§ WHAT IS REQUIRED: From the entries below, copy every line that has the word "disso".

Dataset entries

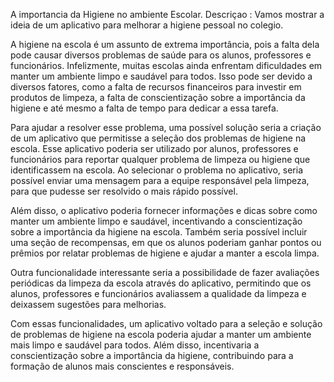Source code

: 


A importancia da Higiene no ambiente Escolar.
Descriçao : Vamos mostrar a ideia de um aplicativo para melhorar a higiene pessoal no colegio.

A higiene na escola é um assunto de extrema importância, pois a falta dela pode causar diversos problemas de saúde para os alunos, professores e funcionários. Infelizmente, muitas escolas ainda enfrentam dificuldades em manter um ambiente limpo e saudável para todos. Isso pode ser devido a diversos fatores, como a falta de recursos financeiros para investir em produtos de limpeza, a falta de conscientização sobre a importância da higiene e até mesmo a falta de tempo para dedicar a essa tarefa.

Para ajudar a resolver esse problema, uma possível solução seria a criação de um aplicativo que permitisse a seleção dos problemas de higiene na escola. Esse aplicativo poderia ser utilizado por alunos, professores e funcionários para reportar qualquer problema de limpeza ou higiene que identificassem na escola. Ao selecionar o problema no aplicativo, seria possível enviar uma mensagem para a equipe responsável pela limpeza, para que pudesse ser resolvido o mais rápido possível.

Além disso, o aplicativo poderia fornecer informações e dicas sobre como manter um ambiente limpo e saudável, incentivando a conscientização sobre a importância da higiene na escola. Também seria possível incluir uma seção de recompensas, em que os alunos poderiam ganhar pontos ou prêmios por relatar problemas de higiene e ajudar a manter a escola limpa.

Outra funcionalidade interessante seria a possibilidade de fazer avaliações periódicas da limpeza da escola através do aplicativo, permitindo que os alunos, professores e funcionários avaliassem a qualidade da limpeza e deixassem sugestões para melhorias.

Com essas funcionalidades, um aplicativo voltado para a seleção e solução de problemas de higiene na escola poderia ajudar a manter um ambiente mais limpo e saudável para todos. Além disso, incentivaria a conscientização sobre a importância da higiene, contribuindo para a formação de alunos mais conscientes e responsáveis.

§ TASK SOLUTION:
Além disso, o aplicativo poderia fornecer informações e dicas sobre como manter um ambiente limpo e saudável, incentivando a conscientização sobre a importância da higiene na escola. Também seria possível incluir uma seção de recompensas, em que os alunos poderiam ganhar pontos ou prêmios por relatar problemas de higiene e ajudar a manter a escola limpa.
Com essas funcionalidades, um aplicativo voltado para a seleção e solução de problemas de higiene na escola poderia ajudar a manter um ambiente mais limpo e saudável para todos. Além disso, incentivaria a conscientização sobre a importância da higiene, contribuindo para a formação de alunos mais conscientes e responsáveis.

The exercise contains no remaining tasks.